As a concrete example, the composition of AffineMap does not know about what is allowed to be a symbol; it does not even know about SSA values (it does when used in an affine.apply or affine.min/max).

That’s actually very interesting. I’d actually expect more operations to define an affine scope. For example, the GPU kernel’s ND-range can be represented as a set of nested loops (maybe a few ifs in case of non-uniform ND-range), so many (all?) of the affine passes can work on GPU kernel. This isn’t something supported at the moment, as far as I can see.

I can see some use of integral vector std.clamp as an intermediate step when progressively lowering towards SIMD saturation arithmetic, but even here min/max pairs work just as well.

GPUs have specific support for clamp (in LLVM both the NVPTX and AMDGPU targets have intrinsics).

I don’t remember the details, but without fast-math you may not always be able to easily recover a clamp intrinsic in the backend from a sequence of instructions (something to do with handling correctly NaN, Inf, and denormals). @jurahul may know more?

When fast-math is off in the end the clamp operation should be ultimately lowered to whatever the spec of the floating point environment you are using (which for example in OpenCL is a min+max sequence). If std.clamp* is a way to get access to the underlying support for architectures with a special support for the operation then I guess it depends what kind of behavior this underlying hardware instruction has. What is the semantic of std.clamp itself? Is it max + min the definition of std.clamp or is it whatever the underlying platform we are compiling defines as clamp (I believe all the one you cited define clamp as min+max, but some other platform might define clamp differently)? In the case its defined to be platform specific then going from instructions to clamp might be more tricky.

My understanding that is that clamp (and the underlying min/max) in general can have 2 behaviors:

  1. The IEEE 754-2008 behavior where min/max of a non-NaN an a NaN return the non-NaN value, and returns NaN only if both inputs are NaN. This corresponds to the DX10+ and OpenCL definition.
  2. NaN propagating behavior, where output is NaN if either inputs is NaN

Some architecture may only support (2) natively, which means implementing (1) would potentially need a SW WA, and that could have made any pattern matching in the backend difficult.

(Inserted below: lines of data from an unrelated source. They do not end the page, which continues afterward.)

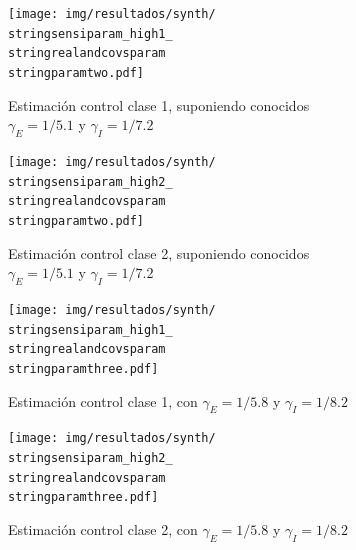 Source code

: \begin{figure}[H]
\centering
\begin{subfigure}[b]{0.47\textwidth}
     \centering
     \texttt{[image: img/resultados/synth/\\stringsensiparam\_high1\_\\stringrealandcovsparam\\stringparamtwo.pdf]}
     \caption{Estimación control clase 1, suponiendo conocidos \(\gamma_E = 1/5.1\) y \(\gamma_I = 1/7.2\)}
     \label{fig:legend-sensi-b-class1-gamma_real}
\end{subfigure} 
\hfill
\begin{subfigure}[b]{0.47\textwidth}
     \centering
     \texttt{[image: img/resultados/synth/\\stringsensiparam\_high2\_\\stringrealandcovsparam\\stringparamtwo.pdf]}
     \caption{Estimación control clase 2,  suponiendo conocidos \(\gamma_E = 1/5.1\) y \(\gamma_I = 1/7.2\)}
     \label{fig:legend-sensi-b-class2-gamma_real}
\end{subfigure} 
\hfill
\begin{subfigure}[b]{0.47\textwidth}
     \centering
     \texttt{[image: img/resultados/synth/\\stringsensiparam\_high1\_\\stringrealandcovsparam\\stringparamthree.pdf]}
     \caption{Estimación control clase 1,  con \(\gamma_E = 1/5.8\) y \(\gamma_I = 1/8.2\)}
     \label{fig:legend-sensi-b-class1-gamma_estimado}
\end{subfigure} 
\hfill
\begin{subfigure}[b]{0.47\textwidth}
     \centering
     \texttt{[image: img/resultados/synth/\\stringsensiparam\_high2\_\\stringrealandcovsparam\\stringparamthree.pdf]}
     \caption{Estimación control clase 2,  con \(\gamma_E = 1/5.8\) y \(\gamma_I = 1/8.2\)}
     \label{fig:legend-sensi-b-class2-gamma_estimado}
\end{subfigure} 
\hfill
\begin{subfigure}[b]{0.75\textwidth}
 \centering
{}
\end{subfigure}
\end{figure}
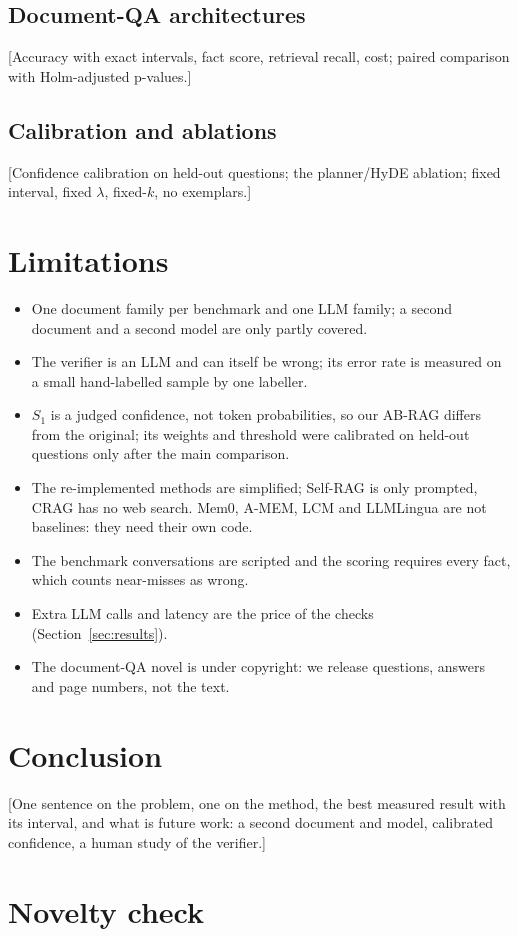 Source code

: \documentclass[10pt,twocolumn]{article}
\newcommand{\todo}[1]{{\color{red}[#1]}}      %
\begin{document}
\subsection{Document-QA architectures}
\todo{Accuracy with exact intervals, fact score, retrieval recall, cost; paired comparison with Holm-adjusted p-values.}

\subsection{Calibration and ablations}
\todo{Confidence calibration on held-out questions; the planner/HyDE ablation; fixed interval, fixed $\lambda$, fixed-$k$, no exemplars.}

\section{Limitations}\label{sec:limits}
\begin{itemize}
\item One document family per benchmark and one LLM family; a second document and a second model are only partly covered.
\item The verifier is an LLM and can itself be wrong; its error rate is measured on a small hand-labelled sample by one labeller.
\item $S_1$ is a judged confidence, not token probabilities, so our AB-RAG differs from the original; its weights and threshold were calibrated on held-out questions only after the main comparison.
\item The re-implemented methods are simplified; Self-RAG is only prompted, CRAG has no web search. Mem0, A-MEM, LCM and LLMLingua are not baselines: they need their own code.
\item The benchmark conversations are scripted and the scoring requires every fact, which counts near-misses as wrong.
\item Extra LLM calls and latency are the price of the checks (Section~\ref{sec:results}).
\item The document-QA novel is under copyright: we release questions, answers and page numbers, not the text.
\end{itemize}

\section{Conclusion}
\todo{One sentence on the problem, one on the method, the best measured result with its interval, and what is future work: a second document and model, calibrated confidence, a human study of the verifier.}




\appendix
\section{Novelty check}\label{app:novelty}
\end{document}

I think the correct behavior (1) for clamp can be implemented as a sequence of min/max assuming they are also correct as defined in (1). Correctly behaving min() could also be implemented using a select (result = a > b ? b : a ) but the condition would be something like “(a > b || is_nan(a)) && !is_nan(b)” to get the correct behavior, which a single comparison does not generally compute directly.

That’s right - the gpu.func op is actually missing the AffineScope trait.